Chrysler57 Chrysler57 Chrysler57

O Chrysler 300C de 1957 continuou sendo o mais veloz e potente carro americano de passeio produzido até aquela data. Seu estofamento era todo em couro bege (para todas as cores de carroceria) e uma nova grade dianteira foi aplicada. O emblema redondo em vermelho/branco/azul com a inscrição 300C debutou no modelo 1957 - estas cores foram escolhidas para representar a alta performance do carro americano adquirido pelo público. Todos os 2.402 exemplares saíram da fábrica de Detroit: 1.918 duas portas coupê e 484 duas portas conversíveis. A motorizao básica era um V-8 392 com dois carburadores duplos obtendo 375 bhp a 5200 rpm com caixa de câmbio de 3 marchas automática. A outra opção (por um custo extra) era o V-8 392 com dois carburadores duplos obtendo 390 bhp a 5400 rpm com caixa de cámbio de 3 marchas manual. Os preços de lançamento eram: Coupé: U$ 4.921,00 (básico) / Conversível: U$ 5.359,00 (básico). Hoje eles podem ser encontrados por até U$ 30.000,00 e U$ 65.000,00, respectivamente (em estado de zero). O 300C fazia de 0 a 60 mph em 7,7 segundos.

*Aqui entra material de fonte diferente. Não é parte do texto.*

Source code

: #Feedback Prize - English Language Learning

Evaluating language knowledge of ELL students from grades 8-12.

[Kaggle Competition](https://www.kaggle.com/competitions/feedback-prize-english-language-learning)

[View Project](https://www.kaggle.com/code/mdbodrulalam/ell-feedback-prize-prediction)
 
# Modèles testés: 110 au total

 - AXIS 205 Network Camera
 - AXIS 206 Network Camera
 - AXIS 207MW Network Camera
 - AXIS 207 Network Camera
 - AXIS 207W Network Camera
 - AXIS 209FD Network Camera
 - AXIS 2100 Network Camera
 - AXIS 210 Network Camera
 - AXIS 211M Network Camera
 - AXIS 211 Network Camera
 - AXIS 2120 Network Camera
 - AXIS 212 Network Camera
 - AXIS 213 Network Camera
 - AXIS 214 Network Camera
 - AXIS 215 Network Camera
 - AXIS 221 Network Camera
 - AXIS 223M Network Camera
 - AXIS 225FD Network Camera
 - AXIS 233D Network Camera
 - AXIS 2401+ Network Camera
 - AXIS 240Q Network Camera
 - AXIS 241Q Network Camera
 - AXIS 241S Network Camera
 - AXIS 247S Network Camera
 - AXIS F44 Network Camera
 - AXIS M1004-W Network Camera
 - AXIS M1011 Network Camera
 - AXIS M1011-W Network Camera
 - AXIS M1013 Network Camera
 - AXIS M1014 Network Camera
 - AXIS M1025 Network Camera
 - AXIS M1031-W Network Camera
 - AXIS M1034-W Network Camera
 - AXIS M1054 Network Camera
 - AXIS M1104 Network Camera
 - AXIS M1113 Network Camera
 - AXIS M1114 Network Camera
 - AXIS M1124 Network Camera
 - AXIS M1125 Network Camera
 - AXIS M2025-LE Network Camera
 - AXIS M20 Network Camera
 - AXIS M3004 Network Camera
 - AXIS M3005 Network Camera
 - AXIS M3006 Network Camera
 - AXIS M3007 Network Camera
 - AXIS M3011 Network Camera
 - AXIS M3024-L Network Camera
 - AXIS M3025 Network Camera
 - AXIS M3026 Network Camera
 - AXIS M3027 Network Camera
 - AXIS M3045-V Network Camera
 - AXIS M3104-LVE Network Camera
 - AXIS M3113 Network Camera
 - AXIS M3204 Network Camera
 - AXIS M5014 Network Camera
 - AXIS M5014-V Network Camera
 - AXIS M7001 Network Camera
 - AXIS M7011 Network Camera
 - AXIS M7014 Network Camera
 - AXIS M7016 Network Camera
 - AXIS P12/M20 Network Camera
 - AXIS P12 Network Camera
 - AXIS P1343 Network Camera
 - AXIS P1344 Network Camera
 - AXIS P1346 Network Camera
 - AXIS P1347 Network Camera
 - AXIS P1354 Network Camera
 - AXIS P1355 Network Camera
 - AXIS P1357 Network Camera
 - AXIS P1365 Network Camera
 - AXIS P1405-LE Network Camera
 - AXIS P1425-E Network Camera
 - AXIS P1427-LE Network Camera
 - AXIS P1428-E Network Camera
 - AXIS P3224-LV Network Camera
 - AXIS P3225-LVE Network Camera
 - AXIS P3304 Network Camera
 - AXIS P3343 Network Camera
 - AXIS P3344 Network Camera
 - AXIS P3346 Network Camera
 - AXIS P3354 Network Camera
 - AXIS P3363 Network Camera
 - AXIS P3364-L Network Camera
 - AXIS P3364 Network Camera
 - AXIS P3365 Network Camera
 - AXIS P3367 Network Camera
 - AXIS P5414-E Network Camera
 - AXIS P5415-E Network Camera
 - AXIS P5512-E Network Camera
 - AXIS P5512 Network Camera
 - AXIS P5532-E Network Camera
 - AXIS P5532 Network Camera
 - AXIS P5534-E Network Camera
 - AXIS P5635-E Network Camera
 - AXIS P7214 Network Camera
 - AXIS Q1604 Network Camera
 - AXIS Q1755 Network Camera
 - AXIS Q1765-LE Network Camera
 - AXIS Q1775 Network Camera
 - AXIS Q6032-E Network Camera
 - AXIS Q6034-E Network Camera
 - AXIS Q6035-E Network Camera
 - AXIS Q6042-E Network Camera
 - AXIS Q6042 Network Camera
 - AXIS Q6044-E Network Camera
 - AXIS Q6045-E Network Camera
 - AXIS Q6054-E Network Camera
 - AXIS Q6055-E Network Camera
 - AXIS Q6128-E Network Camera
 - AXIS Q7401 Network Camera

A carroceria era oferecida "oficialmente" em 5 cores, mas o cliente poderia fazer um pedido personalizado de cor, esta com um código especial e custo extra. As cores oferecidas eram as seguinte:

CORES OFICIAIS

Código da Cor - Nome da Cor

Conversíveis nesta cor

A - Jet Black 76
F - Parade Green Metallic 14
  N - Copper Brown Metallic 18
  P - Gauguin Red 52
  X - Cloud White 315

CORES PERSONALIZADAS

Código da Cor - Nome da Cor

Coupes Conversíveis
  B - Horizon Blue 2 -
  D - Sovereign Blue Metallic 2 -
  G - Forest Green Metallic - 1
  J - Gunmetal Gray Metallic - 1
  L - Desert Beige 2 -
  M - Shell Pink 1 2
  R - Regimental Red 7 2
  S - Sunset Rose 1 -
  T - Champagne Gold 4 1
  W - Indian Turquoise 1 -
    XR - Cloud White / Regimental Red   (teto / carroceria)* 1 -
    AR - Jet Black / Regimental Red   (teto / carroceria)* 1 -

* Não se sabe hoje o paradeiro destes dois carros.

COR

Interior de todos os modelos produzidos, em couro
  Bege

COR VINIL CONVERSÍVEL

Nome da cor do vinil
  Black
  Ivory
  Blue (apenas 6 foram produzidos nesta cor)
  Green (apenas 3 foram produzidos nesta cor, 2 Parade Green e 1 Cloud White)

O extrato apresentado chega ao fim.